> [EXERCISE GOAL] Omit every picture and return the rest of the data unaltered.

★ ★ ★

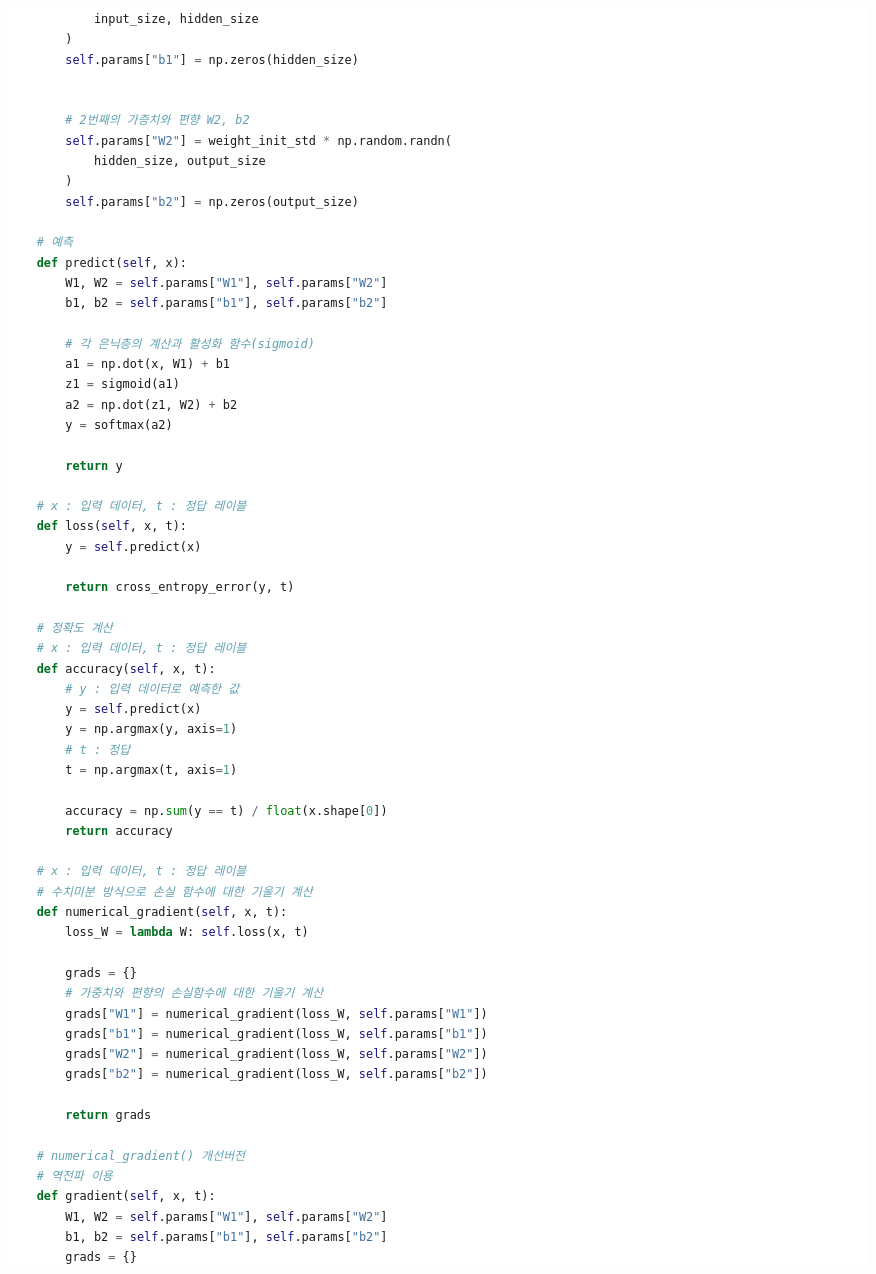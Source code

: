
 ```python
            input_size, hidden_size
        )
        self.params["b1"] = np.zeros(hidden_size)
        
        
        # 2번째의 가증치와 편향 W2, b2
        self.params["W2"] = weight_init_std * np.random.randn(
            hidden_size, output_size
        )
        self.params["b2"] = np.zeros(output_size)
	
	# 예측
    def predict(self, x):
        W1, W2 = self.params["W1"], self.params["W2"]
        b1, b2 = self.params["b1"], self.params["b2"]
		
        # 각 은닉층의 계산과 활성화 함수(sigmoid)
        a1 = np.dot(x, W1) + b1
        z1 = sigmoid(a1)
        a2 = np.dot(z1, W2) + b2
        y = softmax(a2)

        return y

    # x : 입력 데이터, t : 정답 레이블
    def loss(self, x, t):
        y = self.predict(x)

        return cross_entropy_error(y, t)
    
    # 정확도 계산
    # x : 입력 데이터, t : 정답 레이블
    def accuracy(self, x, t):
        # y : 입력 데이터로 예측한 값
        y = self.predict(x)
        y = np.argmax(y, axis=1)
        # t : 정답
        t = np.argmax(t, axis=1)

        accuracy = np.sum(y == t) / float(x.shape[0])
        return accuracy

    # x : 입력 데이터, t : 정답 레이블
    # 수치미분 방식으로 손실 함수에 대한 기울기 계산
    def numerical_gradient(self, x, t):
        loss_W = lambda W: self.loss(x, t)

        grads = {}
        # 가중치와 편향의 손실함수에 대한 기울기 계산
        grads["W1"] = numerical_gradient(loss_W, self.params["W1"])
        grads["b1"] = numerical_gradient(loss_W, self.params["b1"])
        grads["W2"] = numerical_gradient(loss_W, self.params["W2"])
        grads["b2"] = numerical_gradient(loss_W, self.params["b2"])

        return grads
	
    # numerical_gradient() 개선버전
    # 역전파 이용
    def gradient(self, x, t):
        W1, W2 = self.params["W1"], self.params["W2"]
        b1, b2 = self.params["b1"], self.params["b2"]
        grads = {}

```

★ ★ ★

> [WORKED SOLUTION]
Source code

:
 ```python
            input_size, hidden_size
        )
        self.params["b1"] = np.zeros(hidden_size)
        
        
        # 2번째의 가증치와 편향 W2, b2
        self.params["W2"] = weight_init_std * np.random.randn(
            hidden_size, output_size
        )
        self.params["b2"] = np.zeros(output_size)
	
	# 예측
    def predict(self, x):
        W1, W2 = self.params["W1"], self.params["W2"]
        b1, b2 = self.params["b1"], self.params["b2"]
		
        # 각 은닉층의 계산과 활성화 함수(sigmoid)
        a1 = np.dot(x, W1) + b1
        z1 = sigmoid(a1)
        a2 = np.dot(z1, W2) + b2
        y = softmax(a2)

        return y

    # x : 입력 데이터, t : 정답 레이블
    def loss(self, x, t):
        y = self.predict(x)

        return cross_entropy_error(y, t)
    
    # 정확도 계산
    # x : 입력 데이터, t : 정답 레이블
    def accuracy(self, x, t):
        # y : 입력 데이터로 예측한 값
        y = self.predict(x)
        y = np.argmax(y, axis=1)
        # t : 정답
        t = np.argmax(t, axis=1)

        accuracy = np.sum(y == t) / float(x.shape[0])
        return accuracy

    # x : 입력 데이터, t : 정답 레이블
    # 수치미분 방식으로 손실 함수에 대한 기울기 계산
    def numerical_gradient(self, x, t):
        loss_W = lambda W: self.loss(x, t)

        grads = {}
        # 가중치와 편향의 손실함수에 대한 기울기 계산
        grads["W1"] = numerical_gradient(loss_W, self.params["W1"])
        grads["b1"] = numerical_gradient(loss_W, self.params["b1"])
        grads["W2"] = numerical_gradient(loss_W, self.params["W2"])
        grads["b2"] = numerical_gradient(loss_W, self.params["b2"])

        return grads
	
    # numerical_gradient() 개선버전
    # 역전파 이용
    def gradient(self, x, t):
        W1, W2 = self.params["W1"], self.params["W2"]
        b1, b2 = self.params["b1"], self.params["b2"]
        grads = {}

```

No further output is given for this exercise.